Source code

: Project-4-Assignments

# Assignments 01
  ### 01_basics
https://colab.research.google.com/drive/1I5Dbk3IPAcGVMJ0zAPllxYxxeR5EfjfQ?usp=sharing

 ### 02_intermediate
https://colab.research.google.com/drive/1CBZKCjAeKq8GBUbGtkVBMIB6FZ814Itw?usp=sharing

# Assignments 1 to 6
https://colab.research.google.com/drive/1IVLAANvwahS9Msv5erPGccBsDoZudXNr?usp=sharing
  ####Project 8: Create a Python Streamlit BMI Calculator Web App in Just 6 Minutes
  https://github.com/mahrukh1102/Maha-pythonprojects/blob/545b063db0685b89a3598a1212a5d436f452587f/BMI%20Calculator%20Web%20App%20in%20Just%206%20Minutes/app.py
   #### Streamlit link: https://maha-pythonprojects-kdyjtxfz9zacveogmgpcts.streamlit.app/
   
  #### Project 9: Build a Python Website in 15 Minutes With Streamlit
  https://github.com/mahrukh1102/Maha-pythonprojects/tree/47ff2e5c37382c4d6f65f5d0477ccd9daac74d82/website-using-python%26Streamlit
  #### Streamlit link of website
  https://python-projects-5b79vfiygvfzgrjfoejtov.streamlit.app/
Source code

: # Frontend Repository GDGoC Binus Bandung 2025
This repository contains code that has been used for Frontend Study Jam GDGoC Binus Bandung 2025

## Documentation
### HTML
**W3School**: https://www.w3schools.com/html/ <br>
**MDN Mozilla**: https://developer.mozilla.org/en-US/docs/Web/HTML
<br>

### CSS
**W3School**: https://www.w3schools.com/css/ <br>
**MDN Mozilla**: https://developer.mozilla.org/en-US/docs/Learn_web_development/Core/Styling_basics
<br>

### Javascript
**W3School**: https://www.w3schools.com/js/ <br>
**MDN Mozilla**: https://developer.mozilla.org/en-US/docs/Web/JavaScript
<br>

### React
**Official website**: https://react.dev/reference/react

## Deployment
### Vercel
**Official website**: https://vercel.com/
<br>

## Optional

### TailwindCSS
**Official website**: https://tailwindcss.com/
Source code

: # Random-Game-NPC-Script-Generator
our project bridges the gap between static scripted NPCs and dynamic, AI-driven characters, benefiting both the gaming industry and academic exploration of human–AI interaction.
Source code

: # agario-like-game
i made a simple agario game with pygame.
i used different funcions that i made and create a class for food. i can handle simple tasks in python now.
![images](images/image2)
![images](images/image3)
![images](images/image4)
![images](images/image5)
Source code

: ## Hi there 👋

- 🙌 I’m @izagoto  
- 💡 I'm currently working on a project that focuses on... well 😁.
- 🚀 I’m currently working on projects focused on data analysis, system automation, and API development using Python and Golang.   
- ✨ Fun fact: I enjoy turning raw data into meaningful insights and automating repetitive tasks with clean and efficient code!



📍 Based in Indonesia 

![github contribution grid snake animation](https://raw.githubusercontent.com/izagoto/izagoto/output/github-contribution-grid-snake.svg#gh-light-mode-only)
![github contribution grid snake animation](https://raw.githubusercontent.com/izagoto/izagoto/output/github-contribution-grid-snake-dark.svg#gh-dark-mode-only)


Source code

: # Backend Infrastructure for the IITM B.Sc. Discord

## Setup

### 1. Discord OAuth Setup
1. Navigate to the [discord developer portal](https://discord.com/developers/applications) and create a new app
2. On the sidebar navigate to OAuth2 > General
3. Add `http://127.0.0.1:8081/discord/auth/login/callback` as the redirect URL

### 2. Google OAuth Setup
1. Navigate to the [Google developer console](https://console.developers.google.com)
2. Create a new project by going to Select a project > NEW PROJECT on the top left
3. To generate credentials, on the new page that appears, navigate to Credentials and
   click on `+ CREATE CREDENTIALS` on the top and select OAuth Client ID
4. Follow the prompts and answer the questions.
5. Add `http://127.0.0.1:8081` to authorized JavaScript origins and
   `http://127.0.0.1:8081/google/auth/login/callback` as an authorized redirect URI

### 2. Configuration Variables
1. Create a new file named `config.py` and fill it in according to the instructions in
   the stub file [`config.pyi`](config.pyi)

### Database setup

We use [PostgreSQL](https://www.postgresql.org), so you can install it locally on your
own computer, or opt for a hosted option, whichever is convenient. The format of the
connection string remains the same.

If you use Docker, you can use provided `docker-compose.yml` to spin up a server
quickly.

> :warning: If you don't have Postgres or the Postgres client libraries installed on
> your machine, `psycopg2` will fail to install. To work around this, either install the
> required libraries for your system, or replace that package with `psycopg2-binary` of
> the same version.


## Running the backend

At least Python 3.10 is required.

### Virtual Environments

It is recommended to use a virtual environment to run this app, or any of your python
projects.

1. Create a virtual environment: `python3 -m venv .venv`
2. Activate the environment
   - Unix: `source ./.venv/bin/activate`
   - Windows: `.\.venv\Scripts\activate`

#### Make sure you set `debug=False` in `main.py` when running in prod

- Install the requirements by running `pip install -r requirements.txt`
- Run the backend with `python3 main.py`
• • • •
The full listing should be restated word for word.

### YOUR RESPONSE
Source code

: Project-4-Assignments

# Assignments 01
  ### 01_basics
https://colab.research.google.com/drive/1I5Dbk3IPAcGVMJ0zAPllxYxxeR5EfjfQ?usp=sharing

 ### 02_intermediate
https://colab.research.google.com/drive/1CBZKCjAeKq8GBUbGtkVBMIB6FZ814Itw?usp=sharing

# Assignments 1 to 6
https://colab.research.google.com/drive/1IVLAANvwahS9Msv5erPGccBsDoZudXNr?usp=sharing
  ####Project 8: Create a Python Streamlit BMI Calculator Web App in Just 6 Minutes
  https://github.com/mahrukh1102/Maha-pythonprojects/blob/545b063db0685b89a3598a1212a5d436f452587f/BMI%20Calculator%20Web%20App%20in%20Just%206%20Minutes/app.py
   #### Streamlit link: https://maha-pythonprojects-kdyjtxfz9zacveogmgpcts.streamlit.app/
   
  #### Project 9: Build a Python Website in 15 Minutes With Streamlit
  https://github.com/mahrukh1102/Maha-pythonprojects/tree/47ff2e5c37382c4d6f65f5d0477ccd9daac74d82/website-using-python%26Streamlit
  #### Streamlit link of website
  https://python-projects-5b79vfiygvfzgrjfoejtov.streamlit.app/
Source code

: # Frontend Repository GDGoC Binus Bandung 2025
This repository contains code that has been used for Frontend Study Jam GDGoC Binus Bandung 2025

## Documentation
### HTML
**W3School**: https://www.w3schools.com/html/ <br>
**MDN Mozilla**: https://developer.mozilla.org/en-US/docs/Web/HTML
<br>

### CSS
**W3School**: https://www.w3schools.com/css/ <br>
**MDN Mozilla**: https://developer.mozilla.org/en-US/docs/Learn_web_development/Core/Styling_basics
<br>

### Javascript
**W3School**: https://www.w3schools.com/js/ <br>
**MDN Mozilla**: https://developer.mozilla.org/en-US/docs/Web/JavaScript
<br>

### React
**Official website**: https://react.dev/reference/react

## Deployment
### Vercel
**Official website**: https://vercel.com/
<br>

## Optional

### TailwindCSS
**Official website**: https://tailwindcss.com/
Source code

: # Random-Game-NPC-Script-Generator
our project bridges the gap between static scripted NPCs and dynamic, AI-driven characters, benefiting both the gaming industry and academic exploration of human–AI interaction.
Source code

: # agario-like-game
i made a simple agario game with pygame.
i used different funcions that i made and create a class for food. i can handle simple tasks in python now.
![images](images/image2)
![images](images/image3)
![images](images/image4)
![images](images/image5)
Source code

: ## Hi there 👋

- 🙌 I’m @izagoto  
- 💡 I'm currently working on a project that focuses on... well 😁.
- 🚀 I’m currently working on projects focused on data analysis, system automation, and API development using Python and Golang.   
- ✨ Fun fact: I enjoy turning raw data into meaningful insights and automating repetitive tasks with clean and efficient code!



📍 Based in Indonesia 

![github contribution grid snake animation](https://raw.githubusercontent.com/izagoto/izagoto/output/github-contribution-grid-snake.svg#gh-light-mode-only)
![github contribution grid snake animation](https://raw.githubusercontent.com/izagoto/izagoto/output/github-contribution-grid-snake-dark.svg#gh-dark-mode-only)


Source code

: # Backend Infrastructure for the IITM B.Sc. Discord

## Setup

### 1. Discord OAuth Setup
1. Navigate to the [discord developer portal](https://discord.com/developers/applications) and create a new app
2. On the sidebar navigate to OAuth2 > General
3. Add `http://127.0.0.1:8081/discord/auth/login/callback` as the redirect URL

### 2. Google OAuth Setup
1. Navigate to the [Google developer console](https://console.developers.google.com)
2. Create a new project by going to Select a project > NEW PROJECT on the top left
3. To generate credentials, on the new page that appears, navigate to Credentials and
   click on `+ CREATE CREDENTIALS` on the top and select OAuth Client ID
4. Follow the prompts and answer the questions.
5. Add `http://127.0.0.1:8081` to authorized JavaScript origins and
   `http://127.0.0.1:8081/google/auth/login/callback` as an authorized redirect URI

### 2. Configuration Variables
1. Create a new file named `config.py` and fill it in according to the instructions in
   the stub file [`config.pyi`](config.pyi)

### Database setup

We use [PostgreSQL](https://www.postgresql.org), so you can install it locally on your
own computer, or opt for a hosted option, whichever is convenient. The format of the
connection string remains the same.

If you use Docker, you can use provided `docker-compose.yml` to spin up a server
quickly.

> :warning: If you don't have Postgres or the Postgres client libraries installed on
> your machine, `psycopg2` will fail to install. To work around this, either install the
> required libraries for your system, or replace that package with `psycopg2-binary` of
> the same version.


## Running the backend

At least Python 3.10 is required.

### Virtual Environments

It is recommended to use a virtual environment to run this app, or any of your python
projects.

1. Create a virtual environment: `python3 -m venv .venv`
2. Activate the environment
   - Unix: `source ./.venv/bin/activate`
   - Windows: `.\.venv\Scripts\activate`

#### Make sure you set `debug=False` in `main.py` when running in prod

- Install the requirements by running `pip install -r requirements.txt`
- Run the backend with `python3 main.py`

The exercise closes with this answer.